**Instructions for the task:**
This exercise asks for a copy of each line in the records below with the word "Check" in it.

[Records drawn from a dataset]
────

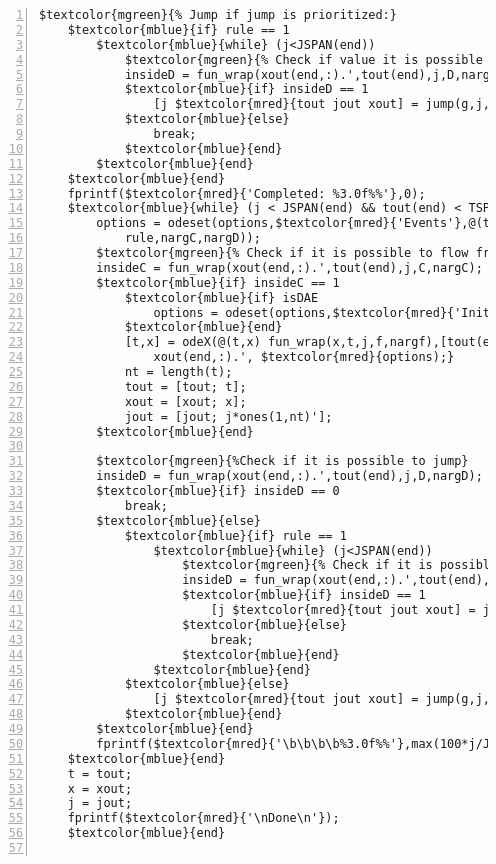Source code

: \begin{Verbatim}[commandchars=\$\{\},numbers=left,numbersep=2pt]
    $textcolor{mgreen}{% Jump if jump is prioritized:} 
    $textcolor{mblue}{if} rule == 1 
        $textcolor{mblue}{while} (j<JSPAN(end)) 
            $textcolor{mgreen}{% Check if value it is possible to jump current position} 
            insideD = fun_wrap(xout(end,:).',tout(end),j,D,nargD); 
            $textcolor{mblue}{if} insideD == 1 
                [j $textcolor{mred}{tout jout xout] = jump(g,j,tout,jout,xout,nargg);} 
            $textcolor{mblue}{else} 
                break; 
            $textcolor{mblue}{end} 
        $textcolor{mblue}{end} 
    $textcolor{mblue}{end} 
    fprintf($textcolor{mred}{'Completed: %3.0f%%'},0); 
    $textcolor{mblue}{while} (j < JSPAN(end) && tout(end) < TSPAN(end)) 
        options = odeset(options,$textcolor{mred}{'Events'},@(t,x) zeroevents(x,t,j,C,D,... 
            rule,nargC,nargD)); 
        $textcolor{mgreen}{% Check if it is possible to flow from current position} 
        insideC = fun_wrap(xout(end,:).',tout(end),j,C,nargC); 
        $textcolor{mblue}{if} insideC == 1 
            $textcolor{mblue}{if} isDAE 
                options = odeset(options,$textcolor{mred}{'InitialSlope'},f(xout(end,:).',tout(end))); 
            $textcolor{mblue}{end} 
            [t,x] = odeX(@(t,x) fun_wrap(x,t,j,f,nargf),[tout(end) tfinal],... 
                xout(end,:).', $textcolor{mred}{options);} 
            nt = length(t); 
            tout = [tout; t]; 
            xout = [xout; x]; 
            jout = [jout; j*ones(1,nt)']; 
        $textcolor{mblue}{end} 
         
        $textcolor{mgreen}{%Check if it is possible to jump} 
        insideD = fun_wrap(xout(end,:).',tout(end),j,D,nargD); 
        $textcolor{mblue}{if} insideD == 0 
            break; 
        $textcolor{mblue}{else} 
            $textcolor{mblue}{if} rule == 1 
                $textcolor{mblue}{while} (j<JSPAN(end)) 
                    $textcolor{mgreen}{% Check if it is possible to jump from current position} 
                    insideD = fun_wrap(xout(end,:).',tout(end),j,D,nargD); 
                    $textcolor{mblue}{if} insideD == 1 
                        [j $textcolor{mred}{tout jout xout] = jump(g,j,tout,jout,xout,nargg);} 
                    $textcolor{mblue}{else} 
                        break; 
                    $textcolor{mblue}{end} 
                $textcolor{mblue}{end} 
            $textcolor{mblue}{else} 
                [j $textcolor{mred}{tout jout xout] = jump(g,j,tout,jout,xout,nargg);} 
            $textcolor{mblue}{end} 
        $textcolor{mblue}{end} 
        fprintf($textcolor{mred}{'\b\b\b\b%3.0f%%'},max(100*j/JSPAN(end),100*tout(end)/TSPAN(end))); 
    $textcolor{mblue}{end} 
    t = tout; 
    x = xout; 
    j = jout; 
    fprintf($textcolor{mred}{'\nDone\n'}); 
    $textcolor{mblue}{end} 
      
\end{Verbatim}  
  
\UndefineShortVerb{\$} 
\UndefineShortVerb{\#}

────

**Worked solution:**
            $textcolor{mgreen}{% Check if value it is possible to jump current position} 
        $textcolor{mgreen}{% Check if it is possible to flow from current position} 
        $textcolor{mgreen}{%Check if it is possible to jump} 
                    $textcolor{mgreen}{% Check if it is possible to jump from current position} 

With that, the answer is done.